Saved data entries
***
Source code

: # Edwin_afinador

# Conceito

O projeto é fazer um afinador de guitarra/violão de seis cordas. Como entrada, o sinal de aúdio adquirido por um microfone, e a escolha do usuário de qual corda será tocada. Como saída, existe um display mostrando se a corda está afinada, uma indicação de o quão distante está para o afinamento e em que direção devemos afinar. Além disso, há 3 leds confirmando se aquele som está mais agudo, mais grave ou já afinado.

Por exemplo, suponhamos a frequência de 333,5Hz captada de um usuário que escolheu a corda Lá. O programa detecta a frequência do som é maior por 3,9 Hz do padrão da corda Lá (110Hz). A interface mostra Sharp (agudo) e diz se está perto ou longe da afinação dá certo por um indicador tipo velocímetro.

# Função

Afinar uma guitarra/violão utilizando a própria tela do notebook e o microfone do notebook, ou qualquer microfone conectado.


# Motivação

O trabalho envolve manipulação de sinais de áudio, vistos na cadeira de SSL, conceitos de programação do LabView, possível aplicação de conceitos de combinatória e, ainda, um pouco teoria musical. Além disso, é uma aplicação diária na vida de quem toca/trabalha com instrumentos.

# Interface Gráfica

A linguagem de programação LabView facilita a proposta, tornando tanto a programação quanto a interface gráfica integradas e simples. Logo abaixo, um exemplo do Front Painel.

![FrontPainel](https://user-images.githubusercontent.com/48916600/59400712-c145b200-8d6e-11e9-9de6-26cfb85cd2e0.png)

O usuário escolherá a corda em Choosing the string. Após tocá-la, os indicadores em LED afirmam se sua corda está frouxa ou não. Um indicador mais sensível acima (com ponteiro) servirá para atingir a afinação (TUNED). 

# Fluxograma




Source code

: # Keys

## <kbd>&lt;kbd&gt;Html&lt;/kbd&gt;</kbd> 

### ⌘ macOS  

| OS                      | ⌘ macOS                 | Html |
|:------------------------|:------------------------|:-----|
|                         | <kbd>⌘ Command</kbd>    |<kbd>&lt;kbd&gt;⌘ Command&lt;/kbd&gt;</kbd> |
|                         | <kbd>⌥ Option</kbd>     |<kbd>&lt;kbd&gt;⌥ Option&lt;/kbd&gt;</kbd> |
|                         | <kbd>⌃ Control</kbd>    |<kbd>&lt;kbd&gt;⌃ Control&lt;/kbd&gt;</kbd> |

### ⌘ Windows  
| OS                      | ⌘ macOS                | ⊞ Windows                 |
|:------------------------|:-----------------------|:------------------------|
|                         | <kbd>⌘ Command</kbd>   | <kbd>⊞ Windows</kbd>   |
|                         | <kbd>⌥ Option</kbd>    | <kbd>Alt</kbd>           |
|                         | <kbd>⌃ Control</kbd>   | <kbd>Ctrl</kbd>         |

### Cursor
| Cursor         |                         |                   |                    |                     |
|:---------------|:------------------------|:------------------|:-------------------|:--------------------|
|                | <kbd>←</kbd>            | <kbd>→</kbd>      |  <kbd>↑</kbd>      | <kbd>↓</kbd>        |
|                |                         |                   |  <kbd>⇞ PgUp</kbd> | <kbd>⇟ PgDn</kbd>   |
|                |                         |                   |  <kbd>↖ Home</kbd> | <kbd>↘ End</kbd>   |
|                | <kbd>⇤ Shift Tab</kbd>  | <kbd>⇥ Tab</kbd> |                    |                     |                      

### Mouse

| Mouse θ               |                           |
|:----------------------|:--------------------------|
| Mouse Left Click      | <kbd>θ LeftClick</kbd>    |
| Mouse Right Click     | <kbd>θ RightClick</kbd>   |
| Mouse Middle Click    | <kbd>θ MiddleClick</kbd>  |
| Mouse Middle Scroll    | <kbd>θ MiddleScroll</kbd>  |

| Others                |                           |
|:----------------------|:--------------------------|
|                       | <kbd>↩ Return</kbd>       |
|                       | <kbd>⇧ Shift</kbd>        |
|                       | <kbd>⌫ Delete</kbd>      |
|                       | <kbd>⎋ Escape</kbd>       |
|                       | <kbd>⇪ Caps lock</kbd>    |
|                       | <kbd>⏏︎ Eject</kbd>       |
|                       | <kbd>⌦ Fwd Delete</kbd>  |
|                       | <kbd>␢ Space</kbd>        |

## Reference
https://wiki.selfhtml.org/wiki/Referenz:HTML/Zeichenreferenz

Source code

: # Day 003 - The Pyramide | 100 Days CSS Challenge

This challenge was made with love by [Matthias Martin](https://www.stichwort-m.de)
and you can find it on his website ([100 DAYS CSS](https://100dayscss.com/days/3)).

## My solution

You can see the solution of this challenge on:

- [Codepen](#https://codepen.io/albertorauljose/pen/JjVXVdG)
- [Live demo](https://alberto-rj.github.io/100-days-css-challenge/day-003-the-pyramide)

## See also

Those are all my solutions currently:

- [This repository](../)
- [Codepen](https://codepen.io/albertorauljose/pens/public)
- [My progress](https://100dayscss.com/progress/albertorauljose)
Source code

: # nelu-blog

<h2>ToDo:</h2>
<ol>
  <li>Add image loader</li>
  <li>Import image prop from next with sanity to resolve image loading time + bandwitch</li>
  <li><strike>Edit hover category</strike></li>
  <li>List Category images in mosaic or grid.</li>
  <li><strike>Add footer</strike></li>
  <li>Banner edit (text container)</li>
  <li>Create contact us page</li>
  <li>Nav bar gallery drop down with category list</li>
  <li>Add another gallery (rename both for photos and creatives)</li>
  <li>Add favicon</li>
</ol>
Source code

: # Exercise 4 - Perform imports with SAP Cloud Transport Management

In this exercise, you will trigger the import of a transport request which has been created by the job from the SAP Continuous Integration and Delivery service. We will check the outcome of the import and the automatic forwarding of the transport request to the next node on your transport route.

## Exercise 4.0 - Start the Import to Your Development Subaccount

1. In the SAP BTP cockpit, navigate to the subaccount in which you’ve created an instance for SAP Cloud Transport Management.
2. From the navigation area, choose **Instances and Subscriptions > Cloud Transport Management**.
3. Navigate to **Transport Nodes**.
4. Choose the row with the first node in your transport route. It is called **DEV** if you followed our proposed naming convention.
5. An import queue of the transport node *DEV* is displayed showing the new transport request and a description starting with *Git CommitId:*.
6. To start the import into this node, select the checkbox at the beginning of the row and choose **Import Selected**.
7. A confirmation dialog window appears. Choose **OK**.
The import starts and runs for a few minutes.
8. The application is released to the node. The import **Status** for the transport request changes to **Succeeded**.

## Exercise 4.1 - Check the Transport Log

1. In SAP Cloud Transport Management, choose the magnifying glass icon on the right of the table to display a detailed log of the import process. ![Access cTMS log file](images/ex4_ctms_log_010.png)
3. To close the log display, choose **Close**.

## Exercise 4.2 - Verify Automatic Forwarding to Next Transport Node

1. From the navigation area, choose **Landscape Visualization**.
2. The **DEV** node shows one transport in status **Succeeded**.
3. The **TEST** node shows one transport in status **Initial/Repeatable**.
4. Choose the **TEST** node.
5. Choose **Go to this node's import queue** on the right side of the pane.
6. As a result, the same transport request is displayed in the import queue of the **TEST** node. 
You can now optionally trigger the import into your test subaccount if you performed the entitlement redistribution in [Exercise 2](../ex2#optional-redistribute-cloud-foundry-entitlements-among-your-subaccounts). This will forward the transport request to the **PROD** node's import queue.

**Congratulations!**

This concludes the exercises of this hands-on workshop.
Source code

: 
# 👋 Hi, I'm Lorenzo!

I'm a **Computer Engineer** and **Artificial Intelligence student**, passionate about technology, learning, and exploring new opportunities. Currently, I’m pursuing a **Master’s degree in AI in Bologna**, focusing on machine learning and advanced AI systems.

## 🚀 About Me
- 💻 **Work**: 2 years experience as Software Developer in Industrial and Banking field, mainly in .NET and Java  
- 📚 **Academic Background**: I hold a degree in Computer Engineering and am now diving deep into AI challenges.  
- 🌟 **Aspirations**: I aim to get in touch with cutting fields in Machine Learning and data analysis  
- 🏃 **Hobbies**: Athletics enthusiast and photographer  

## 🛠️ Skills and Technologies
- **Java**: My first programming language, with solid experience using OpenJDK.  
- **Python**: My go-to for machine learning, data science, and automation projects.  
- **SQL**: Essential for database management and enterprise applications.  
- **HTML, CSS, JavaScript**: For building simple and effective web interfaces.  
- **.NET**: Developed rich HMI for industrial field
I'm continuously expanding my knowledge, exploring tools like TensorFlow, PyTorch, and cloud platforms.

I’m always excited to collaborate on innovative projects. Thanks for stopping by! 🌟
***
→ **Task goal**
In the data above, repeat exactly each line from the first through the line that contains "O projeto é", and give nothing else.

→ **Problem solution**
Source code

: # Edwin_afinador

# Conceito

O projeto é fazer um afinador de guitarra/violão de seis cordas. Como entrada, o sinal de aúdio adquirido por um microfone, e a escolha do usuário de qual corda será tocada. Como saída, existe um display mostrando se a corda está afinada, uma indicação de o quão distante está para o afinamento e em que direção devemos afinar. Além disso, há 3 leds confirmando se aquele som está mais agudo, mais grave ou já afinado.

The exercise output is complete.